The bilateral filter kernel function construction unit 323 is used to set the grayscale variance parameter according to the average grayscale variance value, and construct the bilateral filter kernel function based on the grayscale variance parameter;

The bilateral filter function calculation unit 324 is configured to use the constructed bilateral filter kernel function to perform bilateral filtering on the image to be detected through the convolution template formula, and use the bilaterally filtered image to be detected as a filtered image.

In this embodiment, the bilateral filtering can eliminate the noise of the image to be detected while maintaining the edge information of the image to make the image to be processed smooth.

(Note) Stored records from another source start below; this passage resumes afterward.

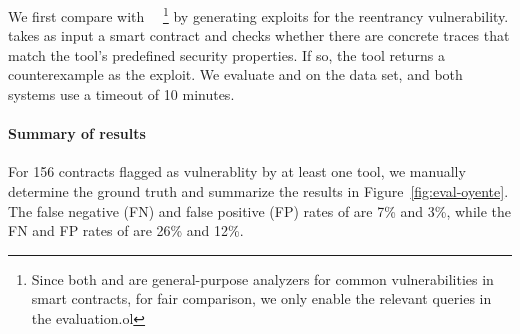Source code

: We first compare with \mythril~\cite{mythril}~\footnote{Since both \toolname and \mythril are general-purpose analyzers for common vulnerabilities in smart contracts, for fair comparison, we only enable the relevant queries in the evaluation.ol} by generating exploits for the reentrancy vulnerability. \mythril takes as input 
a smart contract and checks whether there are concrete traces that match
the tool's predefined security properties. If so, the tool returns a counterexample
as the exploit. We evaluate \mythril and \toolname on the \etherscan data set, and 
both systems use a timeout of 10 minutes.


\paragraph{Summary of results}


For 156 contracts flagged as \reentrancy vulnerablity
by at least one tool, we manually determine the ground truth and summarize the results in Figure~\ref{fig:eval-oyente}. 
The false negative (FN) and false positive (FP) rates of \toolname are 7\% and 3\%,
while the FN and FP rates of \mythril  are 26\% and 12\%.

In some embodiments, the saliency map construction module 320 may also include:

A brightness Gaussian pyramid construction unit 321, configured to construct a brightness Gaussian pyramid of the filtered image according to the visual saliency model, where the brightness Gaussian pyramid includes a predetermined number of layers;

The texture Gaussian pyramid construction unit 322 is used to use the Gabor filter function to calculate the Gabor filter image of each layer image of the brightness Gaussian pyramid in the four directions of 0, π/4, π/2, and 3π/4 to obtain A textured Gaussian pyramid of the filtered image;

The luminance saliency map construction unit 323 is used to obtain the image of each layer except the bottom layer from high to low according to the number of layers of the luminance Gaussian pyramid as the image to be processed, and perform up-sampling on the image to be processed to obtain a resolution adjacent to the image to be processed The image with the same resolution as the image of the next layer, and calculate the absolute value of the image subtraction operation between the image obtained by upsampling and the image of the adjacent image of the next layer to obtain a brightness saliency map;

The texture saliency map construction unit 324 is used to obtain the image of each layer except the bottom layer from high to low according to the number of layers of the texture Gaussian pyramid as the image to be processed, and perform up-sampling on the image to be processed to obtain a resolution adjacent to the image to be processed The resolution of the next layer image is the same as that of the next layer image, and the absolute value of the subtraction operation between the upsampled image and the image of the adjacent next layer image is calculated to obtain the texture saliency map.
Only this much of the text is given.